▶ _PROBLEM TO WORK ON_: Look through the data below, tally the lines where "Entity" occurs, and write the total alone.

Saved entries
+--

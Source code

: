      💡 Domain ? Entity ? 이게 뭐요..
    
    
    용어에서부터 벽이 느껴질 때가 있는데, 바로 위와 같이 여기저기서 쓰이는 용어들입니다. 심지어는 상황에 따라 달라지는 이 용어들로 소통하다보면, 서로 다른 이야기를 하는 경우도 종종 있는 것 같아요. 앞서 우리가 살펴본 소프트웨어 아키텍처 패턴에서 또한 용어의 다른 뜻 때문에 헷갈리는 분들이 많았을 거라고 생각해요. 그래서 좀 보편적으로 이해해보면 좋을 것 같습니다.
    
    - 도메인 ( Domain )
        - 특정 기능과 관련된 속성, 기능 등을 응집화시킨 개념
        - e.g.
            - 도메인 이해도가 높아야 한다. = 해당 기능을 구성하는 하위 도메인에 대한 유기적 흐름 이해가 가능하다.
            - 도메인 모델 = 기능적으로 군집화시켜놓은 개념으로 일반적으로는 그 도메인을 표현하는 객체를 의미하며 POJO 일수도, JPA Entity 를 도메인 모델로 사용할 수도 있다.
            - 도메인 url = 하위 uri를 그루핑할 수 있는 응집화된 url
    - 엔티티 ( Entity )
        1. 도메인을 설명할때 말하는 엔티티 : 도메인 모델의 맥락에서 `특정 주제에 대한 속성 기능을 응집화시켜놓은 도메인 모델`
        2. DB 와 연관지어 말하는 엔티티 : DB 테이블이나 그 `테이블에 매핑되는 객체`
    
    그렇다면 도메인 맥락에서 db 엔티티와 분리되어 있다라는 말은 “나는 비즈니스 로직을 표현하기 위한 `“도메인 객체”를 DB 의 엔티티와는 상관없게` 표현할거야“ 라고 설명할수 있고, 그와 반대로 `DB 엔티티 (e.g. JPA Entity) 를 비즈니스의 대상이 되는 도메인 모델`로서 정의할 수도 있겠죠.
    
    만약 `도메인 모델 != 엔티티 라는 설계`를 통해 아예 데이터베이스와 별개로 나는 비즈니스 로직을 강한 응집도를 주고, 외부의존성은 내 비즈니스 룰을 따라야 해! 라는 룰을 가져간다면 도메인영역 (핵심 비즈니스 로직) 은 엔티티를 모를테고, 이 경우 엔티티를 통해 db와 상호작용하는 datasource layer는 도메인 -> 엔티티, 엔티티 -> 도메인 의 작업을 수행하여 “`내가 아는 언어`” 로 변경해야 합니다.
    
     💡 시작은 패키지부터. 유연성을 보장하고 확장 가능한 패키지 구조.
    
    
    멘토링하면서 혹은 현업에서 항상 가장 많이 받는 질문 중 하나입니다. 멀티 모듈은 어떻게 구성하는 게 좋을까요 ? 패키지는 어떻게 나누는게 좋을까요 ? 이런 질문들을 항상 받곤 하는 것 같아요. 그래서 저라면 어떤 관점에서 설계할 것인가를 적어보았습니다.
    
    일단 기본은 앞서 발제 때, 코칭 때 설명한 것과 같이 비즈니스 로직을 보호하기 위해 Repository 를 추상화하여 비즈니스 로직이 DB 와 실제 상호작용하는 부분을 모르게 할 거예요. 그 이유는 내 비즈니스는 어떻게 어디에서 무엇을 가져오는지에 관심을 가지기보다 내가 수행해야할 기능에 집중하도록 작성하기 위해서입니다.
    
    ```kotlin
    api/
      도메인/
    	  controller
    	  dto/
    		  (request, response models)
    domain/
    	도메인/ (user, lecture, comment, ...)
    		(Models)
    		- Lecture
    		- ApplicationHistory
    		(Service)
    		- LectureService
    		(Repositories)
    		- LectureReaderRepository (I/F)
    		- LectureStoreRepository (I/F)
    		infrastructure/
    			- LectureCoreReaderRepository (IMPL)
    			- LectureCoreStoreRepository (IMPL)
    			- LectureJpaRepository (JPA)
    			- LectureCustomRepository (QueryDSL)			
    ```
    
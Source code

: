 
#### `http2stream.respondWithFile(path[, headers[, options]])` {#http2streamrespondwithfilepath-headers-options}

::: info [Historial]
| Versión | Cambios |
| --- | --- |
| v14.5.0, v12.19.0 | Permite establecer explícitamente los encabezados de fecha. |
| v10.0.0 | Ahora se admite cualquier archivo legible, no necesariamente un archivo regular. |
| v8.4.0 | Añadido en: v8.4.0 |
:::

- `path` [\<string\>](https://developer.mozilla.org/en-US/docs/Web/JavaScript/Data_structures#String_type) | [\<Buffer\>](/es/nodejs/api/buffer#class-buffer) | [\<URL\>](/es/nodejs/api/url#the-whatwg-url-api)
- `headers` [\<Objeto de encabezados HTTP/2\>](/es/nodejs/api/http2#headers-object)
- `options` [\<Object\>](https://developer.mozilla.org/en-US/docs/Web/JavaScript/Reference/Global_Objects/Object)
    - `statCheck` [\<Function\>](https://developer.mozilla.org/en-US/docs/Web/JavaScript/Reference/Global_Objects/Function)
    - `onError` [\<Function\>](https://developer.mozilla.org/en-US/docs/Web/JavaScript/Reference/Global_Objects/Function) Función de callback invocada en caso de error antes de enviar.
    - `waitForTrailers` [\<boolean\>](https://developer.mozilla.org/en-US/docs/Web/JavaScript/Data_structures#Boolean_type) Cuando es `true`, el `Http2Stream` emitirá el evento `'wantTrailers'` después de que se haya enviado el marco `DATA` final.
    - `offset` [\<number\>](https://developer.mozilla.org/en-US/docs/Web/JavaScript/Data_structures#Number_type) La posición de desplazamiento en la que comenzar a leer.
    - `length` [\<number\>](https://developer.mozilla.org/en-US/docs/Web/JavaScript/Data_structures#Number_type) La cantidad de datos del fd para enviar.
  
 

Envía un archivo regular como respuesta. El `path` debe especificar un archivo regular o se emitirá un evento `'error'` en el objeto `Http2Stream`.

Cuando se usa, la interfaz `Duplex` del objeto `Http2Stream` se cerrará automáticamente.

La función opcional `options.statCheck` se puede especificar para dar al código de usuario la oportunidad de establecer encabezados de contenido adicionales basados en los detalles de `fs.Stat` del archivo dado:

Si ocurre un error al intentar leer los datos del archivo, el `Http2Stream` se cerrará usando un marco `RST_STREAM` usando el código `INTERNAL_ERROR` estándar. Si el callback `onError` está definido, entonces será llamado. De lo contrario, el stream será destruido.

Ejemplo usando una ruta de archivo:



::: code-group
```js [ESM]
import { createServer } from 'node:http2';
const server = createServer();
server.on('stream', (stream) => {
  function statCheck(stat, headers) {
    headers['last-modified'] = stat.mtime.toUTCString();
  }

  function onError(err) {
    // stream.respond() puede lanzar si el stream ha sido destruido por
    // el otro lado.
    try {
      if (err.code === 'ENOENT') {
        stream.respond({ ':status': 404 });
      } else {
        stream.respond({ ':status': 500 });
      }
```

+--

▶ _SOLUTION TO THIS PROBLEM_: 4